BEGIN Material for the task

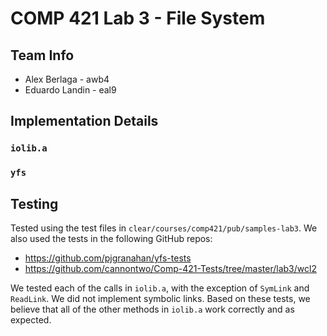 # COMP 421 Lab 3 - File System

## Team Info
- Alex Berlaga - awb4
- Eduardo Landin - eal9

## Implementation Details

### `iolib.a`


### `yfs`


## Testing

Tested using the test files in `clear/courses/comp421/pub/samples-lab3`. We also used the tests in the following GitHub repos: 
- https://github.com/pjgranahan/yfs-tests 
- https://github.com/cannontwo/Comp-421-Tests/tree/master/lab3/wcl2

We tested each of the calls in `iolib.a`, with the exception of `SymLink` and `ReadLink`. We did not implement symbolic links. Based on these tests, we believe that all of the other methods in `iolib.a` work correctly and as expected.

END Material for the task
BEGIN Material for the task

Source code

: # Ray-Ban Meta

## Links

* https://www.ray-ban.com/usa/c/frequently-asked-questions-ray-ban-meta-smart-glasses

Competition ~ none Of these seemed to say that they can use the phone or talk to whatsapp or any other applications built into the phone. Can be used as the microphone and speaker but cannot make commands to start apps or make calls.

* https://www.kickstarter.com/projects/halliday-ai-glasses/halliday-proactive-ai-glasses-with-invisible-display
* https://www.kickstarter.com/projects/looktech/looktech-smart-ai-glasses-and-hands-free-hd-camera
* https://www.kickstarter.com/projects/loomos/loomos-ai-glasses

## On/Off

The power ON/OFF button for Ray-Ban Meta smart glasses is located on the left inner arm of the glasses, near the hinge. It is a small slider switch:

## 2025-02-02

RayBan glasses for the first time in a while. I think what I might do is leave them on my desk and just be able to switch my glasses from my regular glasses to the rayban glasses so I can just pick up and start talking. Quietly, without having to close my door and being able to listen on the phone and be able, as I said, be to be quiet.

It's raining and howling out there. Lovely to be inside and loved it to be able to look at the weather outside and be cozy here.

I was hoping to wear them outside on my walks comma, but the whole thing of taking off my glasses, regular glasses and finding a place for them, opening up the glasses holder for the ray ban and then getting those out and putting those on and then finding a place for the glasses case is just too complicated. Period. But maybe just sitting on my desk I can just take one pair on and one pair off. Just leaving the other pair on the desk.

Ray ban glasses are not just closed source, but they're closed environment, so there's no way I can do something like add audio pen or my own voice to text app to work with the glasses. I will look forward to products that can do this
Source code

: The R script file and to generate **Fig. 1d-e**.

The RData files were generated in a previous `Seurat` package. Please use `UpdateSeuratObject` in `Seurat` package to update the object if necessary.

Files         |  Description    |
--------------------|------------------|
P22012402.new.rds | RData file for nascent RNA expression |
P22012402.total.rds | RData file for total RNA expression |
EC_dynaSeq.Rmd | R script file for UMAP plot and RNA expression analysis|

END Material for the task
BEGIN Material for the task

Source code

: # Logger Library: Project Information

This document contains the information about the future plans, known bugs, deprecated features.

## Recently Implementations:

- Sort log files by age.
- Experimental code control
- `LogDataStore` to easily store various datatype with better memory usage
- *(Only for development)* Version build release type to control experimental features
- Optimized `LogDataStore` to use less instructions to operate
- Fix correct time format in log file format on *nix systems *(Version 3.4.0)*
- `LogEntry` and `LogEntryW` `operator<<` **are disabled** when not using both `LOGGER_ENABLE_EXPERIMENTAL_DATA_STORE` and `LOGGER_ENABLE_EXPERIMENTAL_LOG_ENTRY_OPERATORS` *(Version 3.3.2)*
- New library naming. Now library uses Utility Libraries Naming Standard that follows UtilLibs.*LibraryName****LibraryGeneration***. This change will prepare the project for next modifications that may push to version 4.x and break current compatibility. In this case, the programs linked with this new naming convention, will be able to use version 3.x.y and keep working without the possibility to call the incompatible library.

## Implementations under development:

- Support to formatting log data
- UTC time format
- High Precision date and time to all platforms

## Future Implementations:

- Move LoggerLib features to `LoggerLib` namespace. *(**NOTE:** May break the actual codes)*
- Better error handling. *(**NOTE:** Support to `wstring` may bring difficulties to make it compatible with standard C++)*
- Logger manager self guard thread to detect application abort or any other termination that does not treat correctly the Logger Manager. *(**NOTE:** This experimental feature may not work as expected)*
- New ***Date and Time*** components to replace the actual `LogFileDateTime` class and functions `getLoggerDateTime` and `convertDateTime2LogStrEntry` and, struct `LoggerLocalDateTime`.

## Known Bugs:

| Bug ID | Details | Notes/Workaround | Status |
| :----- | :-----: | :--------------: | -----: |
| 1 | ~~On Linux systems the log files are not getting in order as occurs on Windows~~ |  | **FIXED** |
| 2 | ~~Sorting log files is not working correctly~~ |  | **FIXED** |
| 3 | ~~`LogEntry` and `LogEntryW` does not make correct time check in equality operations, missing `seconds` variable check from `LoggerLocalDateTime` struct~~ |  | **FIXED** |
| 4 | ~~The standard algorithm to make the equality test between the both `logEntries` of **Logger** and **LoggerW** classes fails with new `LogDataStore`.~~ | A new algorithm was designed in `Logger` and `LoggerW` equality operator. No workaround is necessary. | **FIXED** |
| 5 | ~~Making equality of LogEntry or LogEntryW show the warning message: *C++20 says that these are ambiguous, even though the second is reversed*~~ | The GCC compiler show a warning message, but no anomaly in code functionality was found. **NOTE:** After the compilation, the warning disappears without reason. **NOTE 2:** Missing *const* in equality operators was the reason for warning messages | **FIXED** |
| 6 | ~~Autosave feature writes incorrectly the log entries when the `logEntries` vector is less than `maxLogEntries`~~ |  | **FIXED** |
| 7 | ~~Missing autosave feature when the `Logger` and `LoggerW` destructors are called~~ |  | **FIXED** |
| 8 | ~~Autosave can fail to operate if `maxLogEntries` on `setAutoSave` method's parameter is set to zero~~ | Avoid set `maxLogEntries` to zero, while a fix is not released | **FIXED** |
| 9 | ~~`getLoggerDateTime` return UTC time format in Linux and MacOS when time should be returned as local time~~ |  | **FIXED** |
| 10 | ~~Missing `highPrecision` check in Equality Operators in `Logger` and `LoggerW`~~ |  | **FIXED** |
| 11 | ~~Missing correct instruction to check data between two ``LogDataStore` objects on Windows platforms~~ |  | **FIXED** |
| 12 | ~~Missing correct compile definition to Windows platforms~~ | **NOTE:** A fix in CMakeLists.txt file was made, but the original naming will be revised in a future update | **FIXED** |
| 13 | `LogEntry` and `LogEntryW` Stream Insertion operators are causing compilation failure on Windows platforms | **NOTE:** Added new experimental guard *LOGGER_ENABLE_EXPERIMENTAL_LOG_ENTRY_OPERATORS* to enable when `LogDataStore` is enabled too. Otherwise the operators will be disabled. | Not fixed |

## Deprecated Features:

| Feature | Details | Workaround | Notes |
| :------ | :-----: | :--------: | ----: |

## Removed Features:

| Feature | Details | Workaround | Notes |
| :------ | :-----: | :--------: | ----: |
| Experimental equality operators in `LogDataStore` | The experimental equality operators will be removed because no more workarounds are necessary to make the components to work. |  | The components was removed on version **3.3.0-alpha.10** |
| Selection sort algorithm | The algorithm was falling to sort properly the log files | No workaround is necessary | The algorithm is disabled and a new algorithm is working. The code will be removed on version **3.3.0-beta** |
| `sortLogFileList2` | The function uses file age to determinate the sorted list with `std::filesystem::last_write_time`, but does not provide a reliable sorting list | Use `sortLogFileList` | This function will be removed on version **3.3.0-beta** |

END Material for the task

● **Task details**: Only one stretch of the data is wanted: write out exactly the lines from the one holding "# COMP 421 Lab 3 - File System" through the one holding "We tested each", both included, without the pictures.

● **Exercise answer**:
 # COMP 421 Lab 3 - File System

## Team Info
- Alex Berlaga - awb4
- Eduardo Landin - eal9

## Implementation Details

### `iolib.a`


### `yfs`


## Testing

Tested using the test files in `clear/courses/comp421/pub/samples-lab3`. We also used the tests in the following GitHub repos: 
- https://github.com/pjgranahan/yfs-tests 
- https://github.com/cannontwo/Comp-421-Tests/tree/master/lab3/wcl2

We tested each of the calls in `iolib.a`, with the exception of `SymLink` and `ReadLink`. We did not implement symbolic links. Based on these tests, we believe that all of the other methods in `iolib.a` work correctly and as expected.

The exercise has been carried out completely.